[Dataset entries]
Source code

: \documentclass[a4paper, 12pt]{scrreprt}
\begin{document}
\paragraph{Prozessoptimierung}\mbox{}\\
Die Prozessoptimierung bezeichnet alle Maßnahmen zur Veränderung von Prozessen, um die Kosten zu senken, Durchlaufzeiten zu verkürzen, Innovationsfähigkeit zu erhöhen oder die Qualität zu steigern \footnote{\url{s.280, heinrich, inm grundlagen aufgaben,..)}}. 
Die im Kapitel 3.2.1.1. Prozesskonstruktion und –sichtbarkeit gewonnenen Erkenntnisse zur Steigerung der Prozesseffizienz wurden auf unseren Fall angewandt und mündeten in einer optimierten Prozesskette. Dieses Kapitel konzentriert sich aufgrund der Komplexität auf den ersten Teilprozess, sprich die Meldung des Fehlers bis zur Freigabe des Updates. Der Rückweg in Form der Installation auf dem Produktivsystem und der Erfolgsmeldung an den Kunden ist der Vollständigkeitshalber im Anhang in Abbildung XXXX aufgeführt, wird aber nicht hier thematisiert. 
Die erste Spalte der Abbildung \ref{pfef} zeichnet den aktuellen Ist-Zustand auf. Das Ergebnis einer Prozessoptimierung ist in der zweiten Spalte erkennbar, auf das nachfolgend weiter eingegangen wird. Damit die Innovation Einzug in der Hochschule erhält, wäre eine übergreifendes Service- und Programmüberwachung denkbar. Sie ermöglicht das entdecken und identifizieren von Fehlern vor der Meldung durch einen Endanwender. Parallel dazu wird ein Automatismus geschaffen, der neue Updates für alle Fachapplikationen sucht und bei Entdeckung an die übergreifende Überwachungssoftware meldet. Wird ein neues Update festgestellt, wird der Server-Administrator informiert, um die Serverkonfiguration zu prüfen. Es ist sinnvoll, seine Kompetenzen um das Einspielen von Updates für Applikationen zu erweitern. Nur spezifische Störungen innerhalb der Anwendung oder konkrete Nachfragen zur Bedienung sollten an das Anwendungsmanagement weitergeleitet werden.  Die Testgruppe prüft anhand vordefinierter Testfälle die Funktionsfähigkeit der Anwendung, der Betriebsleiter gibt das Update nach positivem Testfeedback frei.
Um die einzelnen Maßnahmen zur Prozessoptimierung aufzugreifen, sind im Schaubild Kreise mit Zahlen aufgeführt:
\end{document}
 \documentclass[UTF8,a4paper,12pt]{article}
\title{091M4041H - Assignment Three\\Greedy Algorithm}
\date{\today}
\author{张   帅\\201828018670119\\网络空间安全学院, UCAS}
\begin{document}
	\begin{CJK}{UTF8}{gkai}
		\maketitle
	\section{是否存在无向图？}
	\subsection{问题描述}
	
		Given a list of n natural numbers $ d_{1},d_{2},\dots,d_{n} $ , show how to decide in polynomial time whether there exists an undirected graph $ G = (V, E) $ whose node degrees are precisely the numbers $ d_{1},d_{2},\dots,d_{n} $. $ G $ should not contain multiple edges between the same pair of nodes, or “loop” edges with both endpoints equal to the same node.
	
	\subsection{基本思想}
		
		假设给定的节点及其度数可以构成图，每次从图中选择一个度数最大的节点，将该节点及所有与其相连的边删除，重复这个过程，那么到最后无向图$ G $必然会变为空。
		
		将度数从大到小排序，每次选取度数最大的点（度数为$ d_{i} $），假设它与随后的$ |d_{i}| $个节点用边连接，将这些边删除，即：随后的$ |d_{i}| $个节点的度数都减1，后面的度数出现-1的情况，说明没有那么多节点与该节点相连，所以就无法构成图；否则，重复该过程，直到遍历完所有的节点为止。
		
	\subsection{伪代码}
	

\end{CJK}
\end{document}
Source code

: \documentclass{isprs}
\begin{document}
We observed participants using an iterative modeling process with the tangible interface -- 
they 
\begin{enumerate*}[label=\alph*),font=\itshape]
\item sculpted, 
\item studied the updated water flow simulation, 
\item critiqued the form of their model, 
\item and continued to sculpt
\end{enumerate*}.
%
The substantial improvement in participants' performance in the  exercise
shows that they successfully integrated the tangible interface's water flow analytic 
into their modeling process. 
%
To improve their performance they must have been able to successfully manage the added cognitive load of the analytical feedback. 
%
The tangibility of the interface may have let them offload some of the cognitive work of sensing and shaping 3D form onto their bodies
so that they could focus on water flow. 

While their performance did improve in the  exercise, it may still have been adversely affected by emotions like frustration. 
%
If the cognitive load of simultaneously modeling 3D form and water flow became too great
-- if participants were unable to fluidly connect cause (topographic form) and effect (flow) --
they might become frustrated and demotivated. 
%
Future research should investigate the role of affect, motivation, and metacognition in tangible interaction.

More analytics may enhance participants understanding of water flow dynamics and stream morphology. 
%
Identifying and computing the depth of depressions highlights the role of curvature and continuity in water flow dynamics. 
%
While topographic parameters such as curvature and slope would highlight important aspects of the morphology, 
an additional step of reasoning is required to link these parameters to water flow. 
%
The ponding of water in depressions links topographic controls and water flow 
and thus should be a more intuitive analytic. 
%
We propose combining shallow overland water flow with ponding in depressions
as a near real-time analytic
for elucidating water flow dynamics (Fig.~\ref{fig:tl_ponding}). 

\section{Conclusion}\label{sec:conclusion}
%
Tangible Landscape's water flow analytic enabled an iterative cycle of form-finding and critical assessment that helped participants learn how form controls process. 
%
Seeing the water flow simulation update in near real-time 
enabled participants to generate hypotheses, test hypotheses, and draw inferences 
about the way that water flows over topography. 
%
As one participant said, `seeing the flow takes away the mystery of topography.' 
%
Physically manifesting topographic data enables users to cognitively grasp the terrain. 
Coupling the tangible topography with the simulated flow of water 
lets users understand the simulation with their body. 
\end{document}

• [Try it] Working down from the line that contains "and thus should", retype each line exactly through the last line of the data, and give nothing else.

• [Finished exercise]
and thus should be a more intuitive analytic. 
%
We propose combining shallow overland water flow with ponding in depressions
as a near real-time analytic
for elucidating water flow dynamics (Fig.~\ref{fig:tl_ponding}). 

\section{Conclusion}\label{sec:conclusion}
%
Tangible Landscape's water flow analytic enabled an iterative cycle of form-finding and critical assessment that helped participants learn how form controls process. 
%
Seeing the water flow simulation update in near real-time 
enabled participants to generate hypotheses, test hypotheses, and draw inferences 
about the way that water flows over topography. 
%
As one participant said, `seeing the flow takes away the mystery of topography.' 
%
Physically manifesting topographic data enables users to cognitively grasp the terrain. 
Coupling the tangible topography with the simulated flow of water 
lets users understand the simulation with their body. 
\end{document}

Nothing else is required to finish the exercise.